When our opponents make mistakes, we point out what he did wrong and how he could change it in the future. In sealed events, we sit down between rounds and point out what cards could be changed between the deck to make it better, both for future reference and sideboard games. This is the kind of thing that is lost on a national scale often because of the size of the events and the pressure to perform well.

That kind of situation leads to closed testing groups and lack of interaction in the community. This will lead to a select few good players, such as Rhys Gould and Steven Aplin rising from the bunch, with a few great players such as Tim He and James Zhang appearing. So while there will be players benefiting from these groups, it will in no way increase the overall skill of the nations players, it just lets a few sit at the top of their game playing only worse players and winning due to a better knowledge of the game. While the rest sit below never becoming better until one of these groups accepts them in after they may have fluked a win, or spend infinite hours on magic online.

There are players who pick up upon others’ mistakes, and sit atop their throne as a self proclaimed Magic genius.
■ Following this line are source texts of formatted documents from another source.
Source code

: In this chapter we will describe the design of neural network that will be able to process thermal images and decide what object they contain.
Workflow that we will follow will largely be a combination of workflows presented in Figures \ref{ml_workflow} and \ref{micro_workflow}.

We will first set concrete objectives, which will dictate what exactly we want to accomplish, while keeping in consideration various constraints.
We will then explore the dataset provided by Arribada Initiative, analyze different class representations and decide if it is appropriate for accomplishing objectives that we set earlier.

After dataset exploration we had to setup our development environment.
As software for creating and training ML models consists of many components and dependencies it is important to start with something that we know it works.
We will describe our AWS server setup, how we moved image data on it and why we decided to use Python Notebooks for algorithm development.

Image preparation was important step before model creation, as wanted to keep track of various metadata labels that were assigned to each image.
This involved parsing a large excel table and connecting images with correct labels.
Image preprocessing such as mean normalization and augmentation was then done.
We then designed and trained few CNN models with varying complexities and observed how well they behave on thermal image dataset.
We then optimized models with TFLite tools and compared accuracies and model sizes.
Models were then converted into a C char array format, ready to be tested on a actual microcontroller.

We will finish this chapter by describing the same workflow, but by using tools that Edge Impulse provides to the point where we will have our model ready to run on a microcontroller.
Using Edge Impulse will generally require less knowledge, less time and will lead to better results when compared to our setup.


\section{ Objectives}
They will consistently whine about how bad the state of magic is and will never actually do anything relevant to help the situation improve. This is often simply because they have won a big event or placed decently at one reasonably sized event. They think they are God’s gift to the game, and all people should follow their doctrine despite them never actually doing anything to help players improve.

The irony of this is, that their skills usually stay at the same level they were the last time they made a decent finish, with nowhere else to go but down. This is because they cut off interaction with the community because all the players are simply ‘too crap’ to be worth their time. So what, you nearly won a GP, win multiple PTQs, its only in the same community that you continue to paint as a bad one, which means your only beating bad players, which often means you yourself, despite victory after victory, are getting no better. So not only are you doing yourself a disservice your damaging the whole community at allowing it to remain at the same level its always been.
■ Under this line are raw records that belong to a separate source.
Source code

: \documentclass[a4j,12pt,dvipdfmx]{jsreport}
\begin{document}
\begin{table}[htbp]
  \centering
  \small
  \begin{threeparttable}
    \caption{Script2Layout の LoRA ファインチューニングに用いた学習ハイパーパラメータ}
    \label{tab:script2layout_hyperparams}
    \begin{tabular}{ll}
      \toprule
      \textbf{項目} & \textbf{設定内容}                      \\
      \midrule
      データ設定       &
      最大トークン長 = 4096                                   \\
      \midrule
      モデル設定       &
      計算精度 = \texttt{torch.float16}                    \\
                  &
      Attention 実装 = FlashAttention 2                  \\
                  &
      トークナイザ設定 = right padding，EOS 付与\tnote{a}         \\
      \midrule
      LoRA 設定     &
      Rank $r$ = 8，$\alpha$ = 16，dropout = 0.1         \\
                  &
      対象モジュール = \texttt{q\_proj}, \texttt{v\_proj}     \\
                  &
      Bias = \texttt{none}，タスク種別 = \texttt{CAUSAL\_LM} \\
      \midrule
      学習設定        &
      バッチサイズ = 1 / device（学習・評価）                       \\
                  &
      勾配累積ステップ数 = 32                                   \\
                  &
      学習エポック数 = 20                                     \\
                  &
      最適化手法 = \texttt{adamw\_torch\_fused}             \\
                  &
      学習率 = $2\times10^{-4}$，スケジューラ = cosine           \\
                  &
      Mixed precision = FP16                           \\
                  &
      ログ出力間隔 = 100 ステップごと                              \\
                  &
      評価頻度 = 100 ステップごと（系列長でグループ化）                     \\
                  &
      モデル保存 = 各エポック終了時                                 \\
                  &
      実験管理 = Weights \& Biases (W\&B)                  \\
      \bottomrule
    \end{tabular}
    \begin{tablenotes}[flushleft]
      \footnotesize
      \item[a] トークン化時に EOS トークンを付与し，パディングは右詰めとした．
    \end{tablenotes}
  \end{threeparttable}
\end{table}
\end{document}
The lack of skill in Australia is, however, not entirely due to these top end players and their poor excuse of an approach to helping the rest of the community, the rest of Australia and its mentality is also to blame. As a nation we are very sports minded and often shy away from the intellectual aspect of life. Where as in France you will have a school with a magic club that will bring in people like Raphael Levy to talk to the students, in Australia this is unheard of and openly discouraged as being smart isn’t viewed as something ‘cool’. This mentality in the country leads to players being unwilling to devote the time they need to in order to actually get better at this game. This rather unsavoury culture in the country really can’t be tackled by a forum or even a series of articles, its something that requires years and years of change, even though we know its here people still choose to go for mind numbing pursuits instead of something that could potentially mentally enhance them, thus slowly degrading their possibility for better employment. But that’s entirely not the point of this article.

I’m not here to argue cultural precedents or stereotypes, I’m here to tell you to get off your arse and improve your magic game. If you fit one of the above niches, you most certainly will, you need to break it. Not because it will benefit you, which it will, but because it will benefit the whole community around you. Ultimately the only one to blame for you failing at Magic is yourself. If you want to get better, put in the time and do so instead of whining about constantly failing. As for your community and the overall skill of the nation, the onus for the increase of this statistic is entirely reliant on the individual increase of skill and the willingness of the better players to help the less talented.